- [Problem statement]:
The job is to find each line in the entries holding the string "UserUpdateDto" and copy that line.

Source texts of formatted documents
──────

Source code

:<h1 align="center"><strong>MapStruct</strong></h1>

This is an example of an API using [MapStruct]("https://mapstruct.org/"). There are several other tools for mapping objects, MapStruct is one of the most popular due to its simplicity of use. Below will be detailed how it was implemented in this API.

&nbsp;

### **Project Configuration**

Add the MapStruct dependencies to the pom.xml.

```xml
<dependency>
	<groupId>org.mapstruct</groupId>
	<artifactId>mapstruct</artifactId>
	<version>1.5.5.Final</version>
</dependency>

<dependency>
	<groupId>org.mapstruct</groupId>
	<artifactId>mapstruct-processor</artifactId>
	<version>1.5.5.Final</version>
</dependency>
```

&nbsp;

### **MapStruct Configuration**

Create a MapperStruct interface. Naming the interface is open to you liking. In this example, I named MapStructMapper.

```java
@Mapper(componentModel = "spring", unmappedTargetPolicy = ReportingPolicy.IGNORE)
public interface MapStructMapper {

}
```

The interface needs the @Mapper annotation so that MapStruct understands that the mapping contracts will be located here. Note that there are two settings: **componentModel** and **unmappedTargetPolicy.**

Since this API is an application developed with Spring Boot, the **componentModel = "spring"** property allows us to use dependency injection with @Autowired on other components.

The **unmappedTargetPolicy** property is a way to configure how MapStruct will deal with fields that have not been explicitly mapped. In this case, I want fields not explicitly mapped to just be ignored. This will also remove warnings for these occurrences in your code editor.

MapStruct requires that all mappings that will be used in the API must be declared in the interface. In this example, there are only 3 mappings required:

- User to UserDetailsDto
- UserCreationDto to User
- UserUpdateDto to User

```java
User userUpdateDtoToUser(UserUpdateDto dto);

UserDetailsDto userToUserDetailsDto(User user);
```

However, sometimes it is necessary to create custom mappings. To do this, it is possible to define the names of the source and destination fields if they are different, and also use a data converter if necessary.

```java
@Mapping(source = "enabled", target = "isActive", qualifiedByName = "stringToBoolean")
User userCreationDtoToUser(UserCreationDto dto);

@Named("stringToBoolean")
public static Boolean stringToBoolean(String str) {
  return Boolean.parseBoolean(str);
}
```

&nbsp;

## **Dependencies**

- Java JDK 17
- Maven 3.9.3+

──────

- [Response area]:
- UserUpdateDto to User
User userUpdateDtoToUser(UserUpdateDto dto);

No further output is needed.